WHAT NEEDS TO BE DONE: Everything from the line that contains "Em blockchains permissionadas, os" to the end of the listing below, both ends included, is to be transcribed word for word, and nothing else.

SOURCE DATA:
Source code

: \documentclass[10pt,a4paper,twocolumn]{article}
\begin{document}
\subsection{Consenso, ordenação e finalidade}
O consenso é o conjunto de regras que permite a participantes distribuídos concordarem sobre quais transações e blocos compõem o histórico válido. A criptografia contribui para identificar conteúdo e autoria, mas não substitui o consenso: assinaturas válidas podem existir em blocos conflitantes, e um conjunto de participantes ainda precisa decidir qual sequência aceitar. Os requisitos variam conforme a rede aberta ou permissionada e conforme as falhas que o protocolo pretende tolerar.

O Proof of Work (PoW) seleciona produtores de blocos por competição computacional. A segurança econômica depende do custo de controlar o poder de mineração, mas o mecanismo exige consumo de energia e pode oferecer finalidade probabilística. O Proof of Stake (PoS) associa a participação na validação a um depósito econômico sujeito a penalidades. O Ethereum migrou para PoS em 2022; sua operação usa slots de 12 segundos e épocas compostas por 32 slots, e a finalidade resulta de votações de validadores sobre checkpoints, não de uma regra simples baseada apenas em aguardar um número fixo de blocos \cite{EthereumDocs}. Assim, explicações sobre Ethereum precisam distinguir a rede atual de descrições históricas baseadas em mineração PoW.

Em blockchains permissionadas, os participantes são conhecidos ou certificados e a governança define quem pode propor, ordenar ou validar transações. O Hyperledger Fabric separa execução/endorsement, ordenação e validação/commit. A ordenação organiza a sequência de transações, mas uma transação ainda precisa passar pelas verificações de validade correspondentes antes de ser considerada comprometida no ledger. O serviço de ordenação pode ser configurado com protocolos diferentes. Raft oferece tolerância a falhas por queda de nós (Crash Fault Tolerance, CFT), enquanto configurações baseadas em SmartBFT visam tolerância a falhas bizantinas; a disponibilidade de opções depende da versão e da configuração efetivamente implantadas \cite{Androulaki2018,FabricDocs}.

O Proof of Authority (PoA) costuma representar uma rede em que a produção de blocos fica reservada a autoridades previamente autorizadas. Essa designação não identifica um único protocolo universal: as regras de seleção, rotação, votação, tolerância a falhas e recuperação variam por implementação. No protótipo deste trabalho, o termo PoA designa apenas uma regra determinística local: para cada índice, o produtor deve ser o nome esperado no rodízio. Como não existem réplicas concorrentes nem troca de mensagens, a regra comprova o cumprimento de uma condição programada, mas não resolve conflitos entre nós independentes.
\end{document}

REPLY:
Em blockchains permissionadas, os participantes são conhecidos ou certificados e a governança define quem pode propor, ordenar ou validar transações. O Hyperledger Fabric separa execução/endorsement, ordenação e validação/commit. A ordenação organiza a sequência de transações, mas uma transação ainda precisa passar pelas verificações de validade correspondentes antes de ser considerada comprometida no ledger. O serviço de ordenação pode ser configurado com protocolos diferentes. Raft oferece tolerância a falhas por queda de nós (Crash Fault Tolerance, CFT), enquanto configurações baseadas em SmartBFT visam tolerância a falhas bizantinas; a disponibilidade de opções depende da versão e da configuração efetivamente implantadas \cite{Androulaki2018,FabricDocs}.

O Proof of Authority (PoA) costuma representar uma rede em que a produção de blocos fica reservada a autoridades previamente autorizadas. Essa designação não identifica um único protocolo universal: as regras de seleção, rotação, votação, tolerância a falhas e recuperação variam por implementação. No protótipo deste trabalho, o termo PoA designa apenas uma regra determinística local: para cada índice, o produtor deve ser o nome esperado no rodízio. Como não existem réplicas concorrentes nem troca de mensagens, a regra comprova o cumprimento de uma condição programada, mas não resolve conflitos entre nós independentes.
\end{document}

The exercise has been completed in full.